The Atomic Bomb and the Premonitions of James Burnham

We tend to be strongly influenced by the recent past in our predictions about the future.  After World War I, any number of pundits, statesmen, and military officers thought the next war would be a carbon copy of the one they had just lived through, albeit perhaps on a larger scale.  The German government’s disastrous decision to declare war in 1914 was likely influenced by the quick and decisive German victories in 1864, 1866, and 1870.  The Japanese were similarly mesmerized by their brilliant success against the Russians in 1904-05 after an opening surprise attack against the Russian fleet lying at anchor at Port Arthur, and assumed history would repeat itself if they launched a similar attack against Pearl Harbor.

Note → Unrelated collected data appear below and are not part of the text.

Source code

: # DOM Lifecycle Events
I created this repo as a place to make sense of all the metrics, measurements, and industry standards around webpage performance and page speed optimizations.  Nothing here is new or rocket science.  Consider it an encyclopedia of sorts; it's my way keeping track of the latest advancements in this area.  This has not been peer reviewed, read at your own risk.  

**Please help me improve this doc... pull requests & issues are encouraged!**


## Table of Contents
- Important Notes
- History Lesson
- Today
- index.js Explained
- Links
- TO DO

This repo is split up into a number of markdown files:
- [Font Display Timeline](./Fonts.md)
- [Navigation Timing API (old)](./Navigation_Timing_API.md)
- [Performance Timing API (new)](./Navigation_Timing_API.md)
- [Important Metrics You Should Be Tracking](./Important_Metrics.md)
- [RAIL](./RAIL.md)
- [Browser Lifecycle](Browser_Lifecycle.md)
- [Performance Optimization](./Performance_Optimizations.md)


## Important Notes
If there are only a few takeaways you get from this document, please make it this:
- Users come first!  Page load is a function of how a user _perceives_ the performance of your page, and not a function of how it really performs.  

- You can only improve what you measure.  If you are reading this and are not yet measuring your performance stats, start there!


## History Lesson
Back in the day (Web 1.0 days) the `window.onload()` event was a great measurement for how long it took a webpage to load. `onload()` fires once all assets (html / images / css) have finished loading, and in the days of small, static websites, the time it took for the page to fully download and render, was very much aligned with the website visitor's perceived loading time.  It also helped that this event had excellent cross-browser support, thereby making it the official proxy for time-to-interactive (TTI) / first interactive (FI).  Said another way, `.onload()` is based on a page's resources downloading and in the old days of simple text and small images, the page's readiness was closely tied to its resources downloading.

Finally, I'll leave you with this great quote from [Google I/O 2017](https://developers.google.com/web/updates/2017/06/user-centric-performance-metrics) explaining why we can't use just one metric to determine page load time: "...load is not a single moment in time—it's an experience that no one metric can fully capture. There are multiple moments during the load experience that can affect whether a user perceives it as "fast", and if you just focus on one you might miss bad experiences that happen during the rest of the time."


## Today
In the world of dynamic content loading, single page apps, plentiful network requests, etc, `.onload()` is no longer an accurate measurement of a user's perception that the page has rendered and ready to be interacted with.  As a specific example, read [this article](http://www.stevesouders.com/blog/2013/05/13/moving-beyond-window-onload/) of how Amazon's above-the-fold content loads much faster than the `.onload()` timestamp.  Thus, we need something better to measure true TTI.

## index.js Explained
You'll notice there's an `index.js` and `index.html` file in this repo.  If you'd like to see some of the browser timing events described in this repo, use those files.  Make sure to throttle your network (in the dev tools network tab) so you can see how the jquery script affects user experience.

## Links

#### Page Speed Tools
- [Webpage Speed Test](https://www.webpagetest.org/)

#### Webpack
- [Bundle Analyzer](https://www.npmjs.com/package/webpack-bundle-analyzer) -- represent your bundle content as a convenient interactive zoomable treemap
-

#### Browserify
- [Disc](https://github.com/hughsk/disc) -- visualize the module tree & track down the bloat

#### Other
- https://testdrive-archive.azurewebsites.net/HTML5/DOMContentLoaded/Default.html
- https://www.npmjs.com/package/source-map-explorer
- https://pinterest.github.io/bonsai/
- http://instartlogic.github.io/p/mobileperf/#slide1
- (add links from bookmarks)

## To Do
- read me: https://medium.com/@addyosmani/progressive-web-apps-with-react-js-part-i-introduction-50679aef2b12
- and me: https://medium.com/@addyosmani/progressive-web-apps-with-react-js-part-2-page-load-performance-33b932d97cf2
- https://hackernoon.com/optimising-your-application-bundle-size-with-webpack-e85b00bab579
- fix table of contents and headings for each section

Sometimes startling events force the reevaluation of old ideas and paradigms, such as the German armored Blitzkrieg or the destruction of powerful battleships from the air in World War II, or, more recently, the sudden collapse of Communism and the Soviet Union from 1989-91.  We are always fascinated by such events, yet few of us grasp their significance as they are happening.  Our tendency is always to look backwards, to fit the revolutionary and the unprecedented into the old world that we understand rather than the new one that we can’t yet imagine.  So it was after the dropping of the first atomic bombs.  It certainly focused the attention of public intellectuals, unleashing a torrent of essays full of dire predictions.  For many, the future they imagined was simply a continuation of the immediate past, albeit with new and incredibly destructive weapons.  It was to include the continued inexorable push for world dominion by totalitarian Communism, centered in the Soviet Union, and world wars following each other in quick succession every 15 to 20 years, about the same as the interval between the first two world wars.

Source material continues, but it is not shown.